Stored data entries
● ● ● ● ●
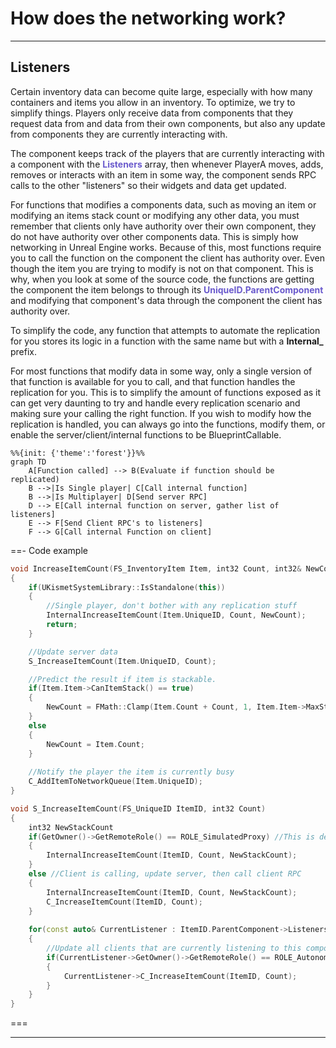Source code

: # How does the networking work?

---
## Listeners

Certain inventory data can become quite large, especially with how many containers and items you allow in an inventory. To optimize, we try to simplify things. Players only receive data from components that they request data from and data from their own components, but also any update from components they are currently interacting with.

The component keeps track of the players that are currently interacting with a component with the <span style="color:slateblue">**Listeners**</span> array, then whenever PlayerA moves, adds, removes or interacts with an item in some way, the component sends RPC calls to the other "listeners" so their widgets and data get updated.

For functions that modifies a components data, such as moving an item or modifying an items stack count or modifying any other data, you must remember that clients only have authority over their own component, they do not have authority over other components data. This is simply how networking in Unreal Engine works.
Because of this, most functions require you to call the function on the component the client has authority over. Even though the item you are trying to modify is not on that component.
This is why, when you look at some of the source code, the functions are getting the component the item belongs to through its <span style="color:slateblue">**UniqueID**</span>.<span style="color:slateblue">**ParentComponent**</span> and modifying that component's data through the component the client has authority over.

To simplify the code, any function that attempts to automate the replication for you stores its logic in a function with the same name but with a **Internal_** prefix.

For most functions that modify data in some way, only a single version of that function is available for you to call, and that function handles the replication for you. This is to simplify the amount of functions exposed as it can get very daunting to try and handle every replication scenario and making sure your calling the right function. If you wish to modify how the replication is handled, you can always go into the functions, modify them, or enable the server/client/internal functions to be BlueprintCallable.

```mermaid
%%{init: {'theme':'forest'}}%%
graph TD
    A[Function called] --> B(Evaluate if function should be replicated)
    B -->|Is Single player| C[Call internal function]
    B -->|Is Multiplayer| D[Send server RPC]
    D --> E[Call internal function on server, gather list of listeners]
    E --> F[Send Client RPC's to listeners]
    F --> G[Call internal Function on client]
```

==- Code example


```C++
void IncreaseItemCount(FS_InventoryItem Item, int32 Count, int32& NewCount)
{
    if(UKismetSystemLibrary::IsStandalone(this))
	{
        //Single player, don't bother with any replication stuff
		InternalIncreaseItemCount(Item.UniqueID, Count, NewCount);
		return;
	}

    //Update server data
	S_IncreaseItemCount(Item.UniqueID, Count);

    //Predict the result if item is stackable.
	if(Item.Item->CanItemStack() == true)
	{
		NewCount = FMath::Clamp(Item.Count + Count, 1, Item.Item->MaxStack);
	}
	else
	{
		NewCount = Item.Count;
	}
    
    //Notify the player the item is currently busy
	C_AddItemToNetworkQueue(Item.UniqueID);
}

void S_IncreaseItemCount(FS_UniqueID ItemID, int32 Count)
{
    int32 NewStackCount
    if(GetOwner()->GetRemoteRole() == ROLE_SimulatedProxy) //This is dedicated or listen server. Don't bother with client RPC
	{
		InternalIncreaseItemCount(ItemID, Count, NewStackCount);
	}
	else //Client is calling, update server, then call client RPC
	{
		InternalIncreaseItemCount(ItemID, Count, NewStackCount);
		C_IncreaseItemCount(ItemID, Count);
	}
	
	for(const auto& CurrentListener : ItemID.ParentComponent->Listeners)
	{
		//Update all clients that are currently listening to this component's replication calls.
		if(CurrentListener->GetOwner()->GetRemoteRole() == ROLE_AutonomousProxy && CurrentListener != this)
		{
			CurrentListener->C_IncreaseItemCount(ItemID, Count);
		}
	}
}
```
===

---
● ● ● ● ●
Exercise details
The records above must be output exactly, except for the pictures.

Output for this task
Source code

: # How does the networking work?

---
## Listeners

Certain inventory data can become quite large, especially with how many containers and items you allow in an inventory. To optimize, we try to simplify things. Players only receive data from components that they request data from and data from their own components, but also any update from components they are currently interacting with.

The component keeps track of the players that are currently interacting with a component with the <span style="color:slateblue">**Listeners**</span> array, then whenever PlayerA moves, adds, removes or interacts with an item in some way, the component sends RPC calls to the other "listeners" so their widgets and data get updated.

For functions that modifies a components data, such as moving an item or modifying an items stack count or modifying any other data, you must remember that clients only have authority over their own component, they do not have authority over other components data. This is simply how networking in Unreal Engine works.
Because of this, most functions require you to call the function on the component the client has authority over. Even though the item you are trying to modify is not on that component.
This is why, when you look at some of the source code, the functions are getting the component the item belongs to through its <span style="color:slateblue">**UniqueID**</span>.<span style="color:slateblue">**ParentComponent**</span> and modifying that component's data through the component the client has authority over.

To simplify the code, any function that attempts to automate the replication for you stores its logic in a function with the same name but with a **Internal_** prefix.

For most functions that modify data in some way, only a single version of that function is available for you to call, and that function handles the replication for you. This is to simplify the amount of functions exposed as it can get very daunting to try and handle every replication scenario and making sure your calling the right function. If you wish to modify how the replication is handled, you can always go into the functions, modify them, or enable the server/client/internal functions to be BlueprintCallable.

```mermaid
%%{init: {'theme':'forest'}}%%
graph TD
    A[Function called] --> B(Evaluate if function should be replicated)
    B -->|Is Single player| C[Call internal function]
    B -->|Is Multiplayer| D[Send server RPC]
    D --> E[Call internal function on server, gather list of listeners]
    E --> F[Send Client RPC's to listeners]
    F --> G[Call internal Function on client]
```

==- Code example


```C++
void IncreaseItemCount(FS_InventoryItem Item, int32 Count, int32& NewCount)
{
    if(UKismetSystemLibrary::IsStandalone(this))
	{
        //Single player, don't bother with any replication stuff
		InternalIncreaseItemCount(Item.UniqueID, Count, NewCount);
		return;
	}

    //Update server data
	S_IncreaseItemCount(Item.UniqueID, Count);

    //Predict the result if item is stackable.
	if(Item.Item->CanItemStack() == true)
	{
		NewCount = FMath::Clamp(Item.Count + Count, 1, Item.Item->MaxStack);
	}
	else
	{
		NewCount = Item.Count;
	}
    
    //Notify the player the item is currently busy
	C_AddItemToNetworkQueue(Item.UniqueID);
}

void S_IncreaseItemCount(FS_UniqueID ItemID, int32 Count)
{
    int32 NewStackCount
    if(GetOwner()->GetRemoteRole() == ROLE_SimulatedProxy) //This is dedicated or listen server. Don't bother with client RPC
	{
		InternalIncreaseItemCount(ItemID, Count, NewStackCount);
	}
	else //Client is calling, update server, then call client RPC
	{
		InternalIncreaseItemCount(ItemID, Count, NewStackCount);
		C_IncreaseItemCount(ItemID, Count);
	}
	
	for(const auto& CurrentListener : ItemID.ParentComponent->Listeners)
	{
		//Update all clients that are currently listening to this component's replication calls.
		if(CurrentListener->GetOwner()->GetRemoteRole() == ROLE_AutonomousProxy && CurrentListener != this)
		{
			CurrentListener->C_IncreaseItemCount(ItemID, Count);
		}
	}
}
```
===

---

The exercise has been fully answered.